Securex, a peer in the sector, takes a more cautious approach to private investments. “Our main asset classes are bonds, both sovereign and corporate, and also equity funds. We entered private assets gradually, driven by the low interest rates a few years ago. We did one deal, then a second, then a third. Today, it has become a key pocket on our balance sheet,” said investment manager Jeremy Sigart. While Patronale Life often invests directly, Securex mainly invests through private market funds.
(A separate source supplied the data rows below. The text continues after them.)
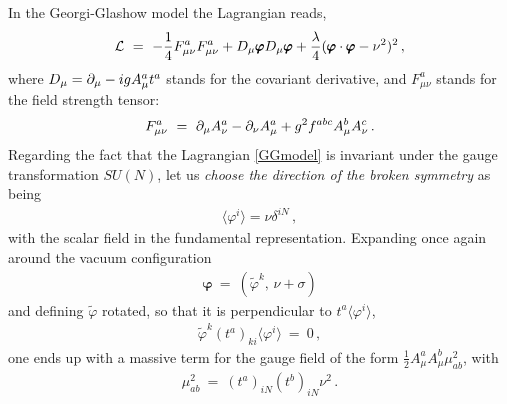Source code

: \begin{itemize}
In the Georgi-Glashow model the Lagrangian reads,
\begin{eqnarray}
{\cal L} ~=~ -\frac{1}{4}F^{a}_{\mu\nu}F^{a}_{\mu\nu} + D_{\mu}\pmb{\varphi} D_{\mu}\pmb{\varphi} +
\frac{\lambda}{4}(\pmb{\varphi}\cdot\pmb{\varphi} - \nu^{2})^{2} \,,
\label{GGmodel}
\end{eqnarray}
where $D_{\mu} = \partial_{\mu} -igA^{a}_{\mu}t^{a}$ stands for the covariant derivative, and
$F^{a}_{\mu\nu}$ stands for the field strength tensor:
\begin{eqnarray}
F^{a}_{\mu\nu} ~=~ \partial_{\mu}A^{a}_{\nu} - \partial_{\nu}A^{a}_{\mu} +
g^{2}f^{abc}A^{b}_{\mu}A^{c}_{\nu}\,.
\end{eqnarray}
Regarding
the fact that the Lagrangian \eqref{GGmodel} is invariant under the gauge transformation
$SU(N)$, let us {\it choose the direction of the broken symmetry} as being
\begin{eqnarray}
\langle \varphi^{i} \rangle = \nu\delta^{iN}\,,
\end{eqnarray}
with the scalar field in the fundamental representation. Expanding once again around the vacuum
configuration
\begin{eqnarray}
\pmb{\varphi} ~=~ (\tilde{\varphi}^{k},\,\nu + \sigma)
\label{unitgauge}
\end{eqnarray}
 and defining $\tilde{\varphi}$ rotated, so that it is perpendicular to $t^{a}\langle \varphi^{i} \rangle$,
\begin{eqnarray}
\tilde{\varphi}^{k}(t^{a})_{ki}\langle \varphi^{i}\rangle~=~ 0\,,
\label{unitycondit}
\end{eqnarray}
one ends up with a massive term for the gauge field of the form
$\frac{1}{2}A^{a}_{\mu}A^{b}_{\mu}\mu^{2}_{ab}$,
with \cite{Weinberg:1996kr,Peskin:1995ev,Ryder:1985wq}
\begin{eqnarray}
\mu^{2}_{ab} ~=~ (t^{a})_{iN}(t^{b})_{iN}\nu^{2}\,.
\label{gaugemass}
\end{eqnarray}


\end{itemize}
Synatom, a subsidiary of energy firm Engie Electrabel, manages a fund dedicated to the dismantling of Belgium’s nuclear power plants and the storage of spent fuel. “Our time horizon is therefore quite long, as the last speding efforts are expected around 2050”, said chief investment officer Xavier Piret. He describes himself as a “new kid on the block” when it comes to private investments. “Our strategic allocation to private markets is 15 percent: 10 percent private debt and 5 percent private equity. But we’ve only been building that since 2022, and expect to reach target allocation by 2028.”
Synatom invests exclusively through funds, not direct deals. “Direct investments are a different sport, one we don’t master, so we stay away from it,” Piret explained.
Track record
All three investors agreed that the choice of fund manager is crucial. Joe Bae, co-CEO of private equity giant KKR, recently highlighted a striking statistic: North America has more private equity funds than McDonald’s restaurants: 19,000 versus 14,000. “There are so many private equity players; this is a critical decision,” said Piret of Synatom. “If you don’t select the right manager, you lose time, money and energy.”
“Track record is key. We try to avoid first-time funds because they simply have no track record. We also avoid second-time funds, as they often have not yet had an exit. Typically, we only consider a manager from their third fund onwards.”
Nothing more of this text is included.